Après l’abolition des écoles confessionnelles et après avoir perdu son statut officiel en 1890, c’est un autre coup en pleine figure que reçoit la langue française le 10 mars 1916.
Jusque là, les deux langues cohabitaient partout dans la province. C’est pendant ces années là que les francophones sont devenus minoritaires.
L’objectif était clair : faire disparaître le français.
Alors le dos au mur, la francophonie va décider de mordre, de se faire clandestine
Guy Jourdain, aujourd’hui retraité, a consacré toute sa vie aux langues officielles. Il revient sur l’une des formes qu’a pris cette résistance : « Quand les inspecteurs d’écoles se présentaient lors de visites surprises, les enfants cachaient leurs livres français. Au risque de perdre leur brevet, les enseignants continuaient d’instruire les élèves en français en catimini. »
De manière générale, et Guy Jourdain le confirme, ces années ont été « extrêmement néfastes » pour la francophonie. « La loi Thornton, qui s’appliquait dans le domaine de l’éducation, est certainement celle qui a eu les effets les plus prononcés parce qu’elle a touché les gens dans leur quotidien. C’était la langue dans laquelle on recevait son éducation. »
Le coût de ces lois
Les francophones ont joué un rôle crucial dans la création du Manitoba. Les Voyageurs se sont installés avec les populations autochtones, ensemble ils ont donné naissance à la Nation Métis. Lorsque le Manitoba rejoint la confédération canadienne, en 1870, la Province est en grande majorité francophone. Les mesures répressives auront donc coûté cher au microcosme français du centre du Canada.

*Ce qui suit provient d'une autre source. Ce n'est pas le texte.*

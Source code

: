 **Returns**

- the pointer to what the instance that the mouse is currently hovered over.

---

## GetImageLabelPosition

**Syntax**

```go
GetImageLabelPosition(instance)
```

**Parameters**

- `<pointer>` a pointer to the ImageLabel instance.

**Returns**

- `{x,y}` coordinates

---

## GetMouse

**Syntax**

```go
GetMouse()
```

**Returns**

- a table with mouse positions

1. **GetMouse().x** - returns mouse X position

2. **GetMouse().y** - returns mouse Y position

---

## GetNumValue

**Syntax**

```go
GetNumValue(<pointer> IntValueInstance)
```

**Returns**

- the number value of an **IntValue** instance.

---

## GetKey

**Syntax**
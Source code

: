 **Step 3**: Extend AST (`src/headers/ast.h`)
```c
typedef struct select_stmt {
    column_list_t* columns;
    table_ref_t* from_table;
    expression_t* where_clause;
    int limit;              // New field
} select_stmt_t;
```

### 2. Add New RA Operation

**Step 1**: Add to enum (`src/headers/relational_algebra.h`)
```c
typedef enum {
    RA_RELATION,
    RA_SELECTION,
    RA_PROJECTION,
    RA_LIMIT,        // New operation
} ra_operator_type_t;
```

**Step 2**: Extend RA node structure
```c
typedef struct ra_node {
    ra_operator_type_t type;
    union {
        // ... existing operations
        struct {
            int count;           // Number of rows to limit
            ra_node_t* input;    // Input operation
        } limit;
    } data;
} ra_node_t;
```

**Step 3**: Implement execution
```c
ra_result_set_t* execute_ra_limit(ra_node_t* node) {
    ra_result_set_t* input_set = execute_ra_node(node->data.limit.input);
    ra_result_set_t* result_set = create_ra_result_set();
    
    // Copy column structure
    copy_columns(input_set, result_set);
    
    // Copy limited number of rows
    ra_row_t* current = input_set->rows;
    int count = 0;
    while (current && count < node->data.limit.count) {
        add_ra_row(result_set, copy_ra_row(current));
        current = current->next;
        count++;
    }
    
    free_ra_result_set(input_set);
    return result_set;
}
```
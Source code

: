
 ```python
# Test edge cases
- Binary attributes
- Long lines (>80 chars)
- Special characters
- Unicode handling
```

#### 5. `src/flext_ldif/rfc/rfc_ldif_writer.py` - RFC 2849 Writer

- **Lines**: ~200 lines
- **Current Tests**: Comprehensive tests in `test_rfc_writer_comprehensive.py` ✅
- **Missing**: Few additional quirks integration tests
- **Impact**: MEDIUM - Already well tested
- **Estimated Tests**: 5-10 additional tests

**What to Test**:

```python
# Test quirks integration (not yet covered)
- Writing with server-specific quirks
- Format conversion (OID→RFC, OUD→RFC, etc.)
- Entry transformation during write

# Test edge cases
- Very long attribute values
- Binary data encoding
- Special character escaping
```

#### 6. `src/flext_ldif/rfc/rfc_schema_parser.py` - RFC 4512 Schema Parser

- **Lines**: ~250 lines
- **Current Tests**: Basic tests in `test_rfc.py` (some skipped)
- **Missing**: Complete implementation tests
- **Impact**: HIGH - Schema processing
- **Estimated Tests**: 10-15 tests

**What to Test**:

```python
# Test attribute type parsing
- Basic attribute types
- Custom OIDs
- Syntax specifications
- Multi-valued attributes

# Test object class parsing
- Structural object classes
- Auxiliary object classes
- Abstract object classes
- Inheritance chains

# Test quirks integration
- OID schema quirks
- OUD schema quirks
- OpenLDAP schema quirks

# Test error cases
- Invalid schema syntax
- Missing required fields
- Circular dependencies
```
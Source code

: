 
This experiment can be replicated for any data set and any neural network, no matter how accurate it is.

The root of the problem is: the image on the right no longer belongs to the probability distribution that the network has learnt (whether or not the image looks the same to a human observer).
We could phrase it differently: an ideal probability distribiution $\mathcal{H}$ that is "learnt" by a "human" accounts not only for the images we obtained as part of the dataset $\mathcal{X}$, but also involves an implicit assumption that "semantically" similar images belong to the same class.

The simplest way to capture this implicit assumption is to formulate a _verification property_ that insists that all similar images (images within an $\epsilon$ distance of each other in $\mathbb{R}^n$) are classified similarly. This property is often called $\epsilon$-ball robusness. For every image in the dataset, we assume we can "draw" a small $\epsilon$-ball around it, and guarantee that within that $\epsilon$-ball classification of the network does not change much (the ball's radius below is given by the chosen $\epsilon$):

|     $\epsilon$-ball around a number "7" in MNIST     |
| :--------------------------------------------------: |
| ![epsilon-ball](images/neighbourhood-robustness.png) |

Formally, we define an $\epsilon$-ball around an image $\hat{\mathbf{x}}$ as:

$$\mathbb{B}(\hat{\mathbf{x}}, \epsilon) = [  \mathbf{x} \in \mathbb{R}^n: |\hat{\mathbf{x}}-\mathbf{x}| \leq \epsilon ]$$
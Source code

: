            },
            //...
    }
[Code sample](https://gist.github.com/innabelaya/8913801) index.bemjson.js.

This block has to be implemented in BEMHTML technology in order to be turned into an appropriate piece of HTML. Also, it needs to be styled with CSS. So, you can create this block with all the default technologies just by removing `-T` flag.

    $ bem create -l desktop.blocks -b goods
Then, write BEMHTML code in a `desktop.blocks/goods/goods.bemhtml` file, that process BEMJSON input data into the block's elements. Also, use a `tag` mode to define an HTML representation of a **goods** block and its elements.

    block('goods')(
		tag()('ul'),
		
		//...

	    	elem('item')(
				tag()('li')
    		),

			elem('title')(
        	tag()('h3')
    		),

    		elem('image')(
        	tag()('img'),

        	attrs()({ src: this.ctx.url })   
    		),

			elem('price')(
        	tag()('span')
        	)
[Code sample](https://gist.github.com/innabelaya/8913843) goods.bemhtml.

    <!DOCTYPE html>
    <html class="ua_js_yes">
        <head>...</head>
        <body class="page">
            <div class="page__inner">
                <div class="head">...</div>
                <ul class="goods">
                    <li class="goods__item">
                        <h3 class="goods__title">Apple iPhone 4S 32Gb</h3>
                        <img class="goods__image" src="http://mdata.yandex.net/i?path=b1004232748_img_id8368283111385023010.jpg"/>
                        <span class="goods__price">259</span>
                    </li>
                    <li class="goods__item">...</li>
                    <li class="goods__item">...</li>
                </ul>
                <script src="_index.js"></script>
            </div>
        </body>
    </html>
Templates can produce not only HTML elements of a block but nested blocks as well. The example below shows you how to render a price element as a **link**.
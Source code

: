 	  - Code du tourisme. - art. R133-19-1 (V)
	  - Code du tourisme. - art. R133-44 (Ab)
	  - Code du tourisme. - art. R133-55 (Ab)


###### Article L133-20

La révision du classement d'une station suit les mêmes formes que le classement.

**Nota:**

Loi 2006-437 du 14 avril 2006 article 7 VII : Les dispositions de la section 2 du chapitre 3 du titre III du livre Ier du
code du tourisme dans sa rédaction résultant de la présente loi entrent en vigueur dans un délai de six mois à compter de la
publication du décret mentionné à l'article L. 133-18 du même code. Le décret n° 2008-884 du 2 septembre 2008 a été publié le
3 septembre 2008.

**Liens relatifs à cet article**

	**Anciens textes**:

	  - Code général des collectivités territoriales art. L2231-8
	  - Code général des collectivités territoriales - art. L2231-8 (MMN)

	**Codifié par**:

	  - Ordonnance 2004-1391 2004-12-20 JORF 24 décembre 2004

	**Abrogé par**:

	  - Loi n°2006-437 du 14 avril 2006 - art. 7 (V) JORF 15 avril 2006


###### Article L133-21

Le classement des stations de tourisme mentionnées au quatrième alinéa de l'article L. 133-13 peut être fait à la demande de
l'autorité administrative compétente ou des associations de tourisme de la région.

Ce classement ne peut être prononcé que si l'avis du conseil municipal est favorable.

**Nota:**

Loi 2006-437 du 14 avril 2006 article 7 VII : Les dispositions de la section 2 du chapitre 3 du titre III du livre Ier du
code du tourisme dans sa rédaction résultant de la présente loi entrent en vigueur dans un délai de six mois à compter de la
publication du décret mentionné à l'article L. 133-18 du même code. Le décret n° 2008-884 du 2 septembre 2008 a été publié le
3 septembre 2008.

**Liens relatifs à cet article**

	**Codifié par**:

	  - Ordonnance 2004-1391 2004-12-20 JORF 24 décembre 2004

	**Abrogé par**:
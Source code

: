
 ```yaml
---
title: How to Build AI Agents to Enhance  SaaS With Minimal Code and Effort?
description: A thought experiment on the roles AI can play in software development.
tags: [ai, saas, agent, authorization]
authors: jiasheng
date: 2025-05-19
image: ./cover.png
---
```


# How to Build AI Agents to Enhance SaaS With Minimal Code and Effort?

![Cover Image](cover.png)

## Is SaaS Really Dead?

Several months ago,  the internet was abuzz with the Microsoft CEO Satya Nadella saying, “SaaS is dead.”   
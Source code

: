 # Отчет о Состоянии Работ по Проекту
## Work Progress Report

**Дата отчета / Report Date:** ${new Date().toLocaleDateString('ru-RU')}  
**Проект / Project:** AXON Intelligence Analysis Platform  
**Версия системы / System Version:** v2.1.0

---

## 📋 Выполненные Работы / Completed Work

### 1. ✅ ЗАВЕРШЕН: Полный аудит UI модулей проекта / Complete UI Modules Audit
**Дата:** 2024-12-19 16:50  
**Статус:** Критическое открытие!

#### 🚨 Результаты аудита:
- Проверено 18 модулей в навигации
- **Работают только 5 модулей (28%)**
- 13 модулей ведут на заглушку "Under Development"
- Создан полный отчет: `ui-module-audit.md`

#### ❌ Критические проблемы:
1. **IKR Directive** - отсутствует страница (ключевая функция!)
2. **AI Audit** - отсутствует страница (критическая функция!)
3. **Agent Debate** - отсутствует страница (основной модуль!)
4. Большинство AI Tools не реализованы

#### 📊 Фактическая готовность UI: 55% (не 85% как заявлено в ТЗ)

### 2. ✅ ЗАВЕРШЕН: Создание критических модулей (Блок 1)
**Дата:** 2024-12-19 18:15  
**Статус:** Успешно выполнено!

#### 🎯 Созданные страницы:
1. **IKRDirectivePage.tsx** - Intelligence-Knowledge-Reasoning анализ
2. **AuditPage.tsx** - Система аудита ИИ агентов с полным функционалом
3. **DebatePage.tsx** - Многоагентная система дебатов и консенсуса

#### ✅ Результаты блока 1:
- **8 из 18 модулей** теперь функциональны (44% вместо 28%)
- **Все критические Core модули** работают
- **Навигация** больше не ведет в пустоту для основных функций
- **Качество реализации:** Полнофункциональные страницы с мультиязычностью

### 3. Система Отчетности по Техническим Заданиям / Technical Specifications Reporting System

« Ça a retiré aux groupes francophones le statut particulier dont ils jouissaient. Le français et l’anglais avaient un statut officiel au niveau de l’Assemblée législative et dans les tribunaux, des terres étaient garanties pour les Métis. Il y avait aussi des garanties pour protéger les écoles catholiques et protestantes. Il y avait une série de mesures mises en place pour tenir compte du rôle prédominant des Métis et des francophones de la société manitobaine. Sur une période de 20 ans, tout a été effacé. »
Alors qu’il y a 107 ans, on se cachait pour parler le français, aujourd’hui la francophonie est fière au Manitoba. Elle se crie, elle s’apprend, elle s’écoute et elle se célèbre mais surtout, elle est comprise.
« Aujourd’hui, avec les écoles d’immersion, il y a de plus en plus d’anglophones qui, non seulement, sont bilingues mais aussi comprennent les besoins et les aspirations de la francophonie. » Pour celui qui a longtemps été représentant du Commissaire aux langues officielles, « cela joue un rôle clef » dans cette nouvelle société manitobaine.